Learning from different people, in different environments, or from different teaching materials.
What are some general rules when teaching a skill?
Child should be attending before issuing a demand, break skills down, make sure child has prerequisite skills, make sure you give sufficient prompting, make sure you have a true reinforcer and reinforce often.
What is behavioral momentum?
Create a "momentum of compliance." I.e. present several easy/preferred task follow by a more difficult/non-preferred task.
What are the four general functions of behaviors?
SEAT --> Gain access to attention, tangible, sensory stimulation or to escape.
What is a direct way to gather data for an FBA?
Scatterplots, ABC's, direct observation.
What is an indirect way to gather data for an FBA?
Interviews, subjective rating scales, etc.
What is extinction?
When a behavior that was previously reinforced is no longer reinforced. At the same time, use differential reinforcement to teach a new behavior to replace the problem behavior.
What is an extinction burst?
After you stop reinforcing a behavior, it gets worse before it gets better.
What is response cost?
A portion of the earned behavior is lost following the occurrence of an inappropriate behavior (negative punishment). Be sure to start with a lot of reinforcers and never threaten.
What is overcorrection?
Procedure where the child has to return the environment to its original state or better.
What are the two types of overcorrection?
Restitutional and Positive Practice
What is restitutional overcorrection?
Child must restore the environment to an even better state than before the behavior occurred.
What is positive practice?
Over practice a replacement behavior to the point where they become agitated. (This teaches the child that it is more work to do the problem behavior than to just do it right the first time)
How do you effectively use overcorrection?
Do not reinforce during overcorrection, physical prompting is usually necessary, be prepared for protest behaviors.
What is time-out?
The removal from a reinforcing environment. Must make sure the function of the behavior is not escape, otherwise time-out will act as a reinforcing behavior.
What are the two types of time-out?
Exclusionary: Child is completely removed from time-in setting.
Non-exclusionary: Occurs in the same area as time in, but don't have access to reinforcing items/activities
What are common errors of time out?
Leaving child in time out for too long (should do 1-3 minutes with 5 second without problem behaviors), always removing child another environment, interacting with child during time out, allowing the time-out to end while the child is engaging in problem behaviors, not using it consistently, not making sure that time-in is reinforcing.
What are continuous data recording methods?
Keeping track of all behavior occurring (count, frequency, duration)
What is count?
Just counting the number of times a response occurred.
What are discontinuous data recording methods?
In this case, some behaviors may not be detected (whole or partial interval, momentary time-sampling)
When should data be entered? Graphs updated?
Within 24 hours, within one week
How should behavior be defined?
In a way that is observable, measurable, and agreed upon by all. Specific and objective.
What are three ways to conduct a preference assessment?

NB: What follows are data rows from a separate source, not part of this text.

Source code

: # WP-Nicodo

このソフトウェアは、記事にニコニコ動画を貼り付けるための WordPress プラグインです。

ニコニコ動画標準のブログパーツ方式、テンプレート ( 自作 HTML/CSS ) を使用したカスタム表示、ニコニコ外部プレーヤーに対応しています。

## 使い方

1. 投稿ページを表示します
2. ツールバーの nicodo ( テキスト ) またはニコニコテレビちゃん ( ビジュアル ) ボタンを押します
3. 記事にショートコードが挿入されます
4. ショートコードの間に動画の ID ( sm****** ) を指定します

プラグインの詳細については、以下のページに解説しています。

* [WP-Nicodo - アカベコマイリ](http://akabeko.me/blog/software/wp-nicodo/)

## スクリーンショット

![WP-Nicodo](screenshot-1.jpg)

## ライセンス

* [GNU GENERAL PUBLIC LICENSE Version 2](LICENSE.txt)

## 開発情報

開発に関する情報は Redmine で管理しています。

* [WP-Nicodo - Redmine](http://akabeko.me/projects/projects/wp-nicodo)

Ask the person, free operant observation, trial-based methods
What is free operant observation?
A form of conducting a preference assessment. During a certain amount of time, allow child free access to preferred items and see which item child spends most time with.
What is trail based method for conducting a preference assessment?
Offer choices and create a hierarchy to determine top reinforcer.
What are the components of a written skill acquisition plan?
Target skill, procedure used to implement, reinforcement schedule, data collection methods
What is pre-session pairing?
Pair ourselves with reinforcement.
What is a transfer trial?
Transfer stimulus control.
What is a probe trial?
After different SDs are given, present SD for target behavior.
What are the components of a behavior reduction plan?
Operational definition of behavior, proactive strategies (what to do to prevent behavior from occurring), reactive strategies (what to do after the behavior occurs), setting events (context when behavior usually occurs), replacement behavior.